COMMENTARY: Beware of recreational marijuana’s energy cost
New York will soon have recreational marijuana. Gov. Andrew Cuomo sees the added tax revenue, so we can be sure this will happen – and soon.
Now is the time for New York to learn something from the states that have gone ahead, and actually become a leader in something other than population loss.
Colorado has found some of the unexpected pitfalls of this growing industry. Marijuana is usually grown in large, artificially-lighted, temperature-controlled warehouses. Hundreds of 1,000-watt lamps are used, as is heating, ventilation and air conditioning for temperature and humidity control. Ten percent of Denver’s electric power is now used to grow marijuana. In Boulder, it’s 13 percent.

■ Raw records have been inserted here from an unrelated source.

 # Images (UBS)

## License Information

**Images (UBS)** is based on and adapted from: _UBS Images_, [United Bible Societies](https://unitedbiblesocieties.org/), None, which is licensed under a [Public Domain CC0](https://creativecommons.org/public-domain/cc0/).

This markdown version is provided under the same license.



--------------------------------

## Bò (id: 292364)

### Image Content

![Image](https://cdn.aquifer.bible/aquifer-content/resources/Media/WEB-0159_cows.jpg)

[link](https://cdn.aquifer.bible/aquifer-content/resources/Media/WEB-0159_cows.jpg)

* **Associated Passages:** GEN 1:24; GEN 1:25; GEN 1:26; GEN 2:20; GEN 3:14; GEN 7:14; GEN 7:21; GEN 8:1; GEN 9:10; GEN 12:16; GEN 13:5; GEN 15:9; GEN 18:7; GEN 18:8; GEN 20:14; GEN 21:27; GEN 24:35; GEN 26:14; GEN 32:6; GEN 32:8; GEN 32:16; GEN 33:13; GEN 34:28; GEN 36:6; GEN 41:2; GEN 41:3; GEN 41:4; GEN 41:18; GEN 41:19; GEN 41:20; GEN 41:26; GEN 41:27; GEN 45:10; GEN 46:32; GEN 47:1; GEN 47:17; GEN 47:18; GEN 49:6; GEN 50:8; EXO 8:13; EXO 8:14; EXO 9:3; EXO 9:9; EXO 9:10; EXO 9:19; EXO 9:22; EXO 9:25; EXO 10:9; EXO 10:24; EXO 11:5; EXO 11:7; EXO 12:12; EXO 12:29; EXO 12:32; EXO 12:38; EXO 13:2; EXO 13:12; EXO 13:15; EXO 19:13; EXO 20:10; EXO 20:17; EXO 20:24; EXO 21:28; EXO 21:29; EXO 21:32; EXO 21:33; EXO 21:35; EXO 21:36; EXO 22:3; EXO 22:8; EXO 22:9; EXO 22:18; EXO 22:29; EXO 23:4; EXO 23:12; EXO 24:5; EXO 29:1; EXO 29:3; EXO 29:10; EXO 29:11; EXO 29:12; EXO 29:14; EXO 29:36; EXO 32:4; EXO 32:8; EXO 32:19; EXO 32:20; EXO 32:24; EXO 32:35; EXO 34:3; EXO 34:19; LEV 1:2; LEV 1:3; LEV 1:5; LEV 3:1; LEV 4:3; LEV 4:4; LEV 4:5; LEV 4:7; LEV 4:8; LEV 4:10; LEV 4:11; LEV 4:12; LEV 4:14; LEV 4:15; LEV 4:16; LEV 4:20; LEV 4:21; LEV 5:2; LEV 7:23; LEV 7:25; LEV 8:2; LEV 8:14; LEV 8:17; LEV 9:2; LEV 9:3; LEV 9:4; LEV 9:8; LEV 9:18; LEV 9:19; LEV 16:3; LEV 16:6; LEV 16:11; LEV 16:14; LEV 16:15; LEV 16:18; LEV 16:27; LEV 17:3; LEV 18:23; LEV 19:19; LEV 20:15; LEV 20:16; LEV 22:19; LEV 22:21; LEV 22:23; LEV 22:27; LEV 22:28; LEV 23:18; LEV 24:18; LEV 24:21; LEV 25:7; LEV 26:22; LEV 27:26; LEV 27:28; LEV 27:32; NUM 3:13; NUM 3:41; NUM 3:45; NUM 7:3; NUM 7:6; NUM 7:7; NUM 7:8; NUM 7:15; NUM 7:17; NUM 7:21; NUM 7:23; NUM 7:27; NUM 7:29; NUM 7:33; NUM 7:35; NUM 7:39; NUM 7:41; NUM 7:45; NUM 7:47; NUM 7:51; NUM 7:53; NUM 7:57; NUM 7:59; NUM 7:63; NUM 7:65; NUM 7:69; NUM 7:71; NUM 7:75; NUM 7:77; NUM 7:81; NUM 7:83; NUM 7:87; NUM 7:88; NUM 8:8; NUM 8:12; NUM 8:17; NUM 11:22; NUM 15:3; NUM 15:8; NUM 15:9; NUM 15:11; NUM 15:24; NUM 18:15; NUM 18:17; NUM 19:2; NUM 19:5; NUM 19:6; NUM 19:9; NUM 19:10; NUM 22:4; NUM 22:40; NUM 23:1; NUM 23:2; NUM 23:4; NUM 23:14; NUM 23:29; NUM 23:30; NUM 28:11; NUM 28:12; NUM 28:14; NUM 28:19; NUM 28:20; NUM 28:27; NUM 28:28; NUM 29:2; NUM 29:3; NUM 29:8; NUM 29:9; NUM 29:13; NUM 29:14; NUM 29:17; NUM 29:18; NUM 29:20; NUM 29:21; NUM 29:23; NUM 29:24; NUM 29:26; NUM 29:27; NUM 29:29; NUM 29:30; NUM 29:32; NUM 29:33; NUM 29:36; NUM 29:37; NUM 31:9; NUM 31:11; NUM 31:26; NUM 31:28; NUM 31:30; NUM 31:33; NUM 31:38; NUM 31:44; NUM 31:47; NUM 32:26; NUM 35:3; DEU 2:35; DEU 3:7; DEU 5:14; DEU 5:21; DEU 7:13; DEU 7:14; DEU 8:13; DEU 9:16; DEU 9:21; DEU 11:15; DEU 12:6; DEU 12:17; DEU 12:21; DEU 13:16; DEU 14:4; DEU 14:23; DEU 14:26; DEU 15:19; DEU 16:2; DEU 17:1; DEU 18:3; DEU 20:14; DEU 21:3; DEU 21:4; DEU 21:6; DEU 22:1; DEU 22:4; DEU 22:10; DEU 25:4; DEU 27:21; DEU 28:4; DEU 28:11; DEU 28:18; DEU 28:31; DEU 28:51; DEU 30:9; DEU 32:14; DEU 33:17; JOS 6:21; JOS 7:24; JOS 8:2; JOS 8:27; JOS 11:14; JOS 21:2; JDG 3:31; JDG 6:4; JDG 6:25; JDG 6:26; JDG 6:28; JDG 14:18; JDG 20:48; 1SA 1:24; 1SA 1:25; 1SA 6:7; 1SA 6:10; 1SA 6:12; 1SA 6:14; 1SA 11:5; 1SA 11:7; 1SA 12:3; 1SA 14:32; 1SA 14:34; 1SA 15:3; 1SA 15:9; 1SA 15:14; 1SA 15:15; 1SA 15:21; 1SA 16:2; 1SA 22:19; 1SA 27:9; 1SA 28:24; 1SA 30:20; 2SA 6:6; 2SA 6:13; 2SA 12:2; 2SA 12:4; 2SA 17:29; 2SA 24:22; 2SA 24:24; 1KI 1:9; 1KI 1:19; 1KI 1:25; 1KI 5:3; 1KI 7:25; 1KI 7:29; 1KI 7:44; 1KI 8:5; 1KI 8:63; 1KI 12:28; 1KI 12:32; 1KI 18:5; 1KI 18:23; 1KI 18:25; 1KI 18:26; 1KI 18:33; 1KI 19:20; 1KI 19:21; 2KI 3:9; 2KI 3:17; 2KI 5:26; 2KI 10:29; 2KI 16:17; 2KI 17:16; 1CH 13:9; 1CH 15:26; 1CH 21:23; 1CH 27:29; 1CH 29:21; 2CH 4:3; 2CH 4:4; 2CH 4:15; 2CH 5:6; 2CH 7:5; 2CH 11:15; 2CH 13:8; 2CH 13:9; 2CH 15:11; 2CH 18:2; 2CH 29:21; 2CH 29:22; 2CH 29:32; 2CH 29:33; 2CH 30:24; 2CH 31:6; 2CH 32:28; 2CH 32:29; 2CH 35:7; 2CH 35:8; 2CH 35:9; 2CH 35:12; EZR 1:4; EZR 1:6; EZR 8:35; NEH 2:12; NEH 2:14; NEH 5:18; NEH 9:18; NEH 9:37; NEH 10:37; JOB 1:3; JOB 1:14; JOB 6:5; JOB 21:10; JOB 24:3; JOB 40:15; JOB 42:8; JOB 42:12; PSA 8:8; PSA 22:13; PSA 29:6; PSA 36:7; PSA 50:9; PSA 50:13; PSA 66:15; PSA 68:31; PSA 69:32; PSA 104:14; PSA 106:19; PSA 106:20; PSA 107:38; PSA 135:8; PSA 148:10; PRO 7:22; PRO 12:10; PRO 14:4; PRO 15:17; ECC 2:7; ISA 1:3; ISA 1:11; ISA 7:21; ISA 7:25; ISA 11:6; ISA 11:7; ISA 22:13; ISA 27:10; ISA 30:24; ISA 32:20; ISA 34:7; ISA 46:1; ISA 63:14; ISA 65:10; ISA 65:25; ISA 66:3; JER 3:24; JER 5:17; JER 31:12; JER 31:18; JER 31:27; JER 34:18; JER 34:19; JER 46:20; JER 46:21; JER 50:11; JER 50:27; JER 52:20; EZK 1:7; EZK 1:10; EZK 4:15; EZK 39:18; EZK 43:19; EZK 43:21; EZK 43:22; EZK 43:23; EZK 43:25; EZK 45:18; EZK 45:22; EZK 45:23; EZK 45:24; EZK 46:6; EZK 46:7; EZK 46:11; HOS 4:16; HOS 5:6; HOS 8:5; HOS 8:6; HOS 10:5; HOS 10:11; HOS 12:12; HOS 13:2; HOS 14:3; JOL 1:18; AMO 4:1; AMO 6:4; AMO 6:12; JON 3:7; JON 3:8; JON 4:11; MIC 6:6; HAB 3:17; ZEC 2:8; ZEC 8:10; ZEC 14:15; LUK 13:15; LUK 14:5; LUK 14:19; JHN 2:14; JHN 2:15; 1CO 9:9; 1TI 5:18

According to a study by Evan Mills, a staff scientist at the Lawrence Berkeley National Laboratory, indoor pot production in 2011 used about $6 billion worth of energy, enough to power 2 million average homes. This amounted to 1 percent of national electricity consumption and created greenhouse gas pollution equivalent to that of 3 million cars. That was in 2011. It’s much worse now.
Before we allow marijuana production in New York, we need to address this wanton electric drain. The state must require that recreational marijuana sold or grown here be grown using renewable energy, either produced on site, or purchased from renewable energy providers. Alternatively, producers could purchase carbon credits. Can it be done? Yes, it can. Boulder has an increasing growing operation and it insists green energy be used.
New York could both encourage this new industry, and promote carbon neutral energy at the same time. All it takes is the determination to insist on it. If we are saddled with this by Cuomo – and it appears we will be – at least let’s learn something from our predecessors.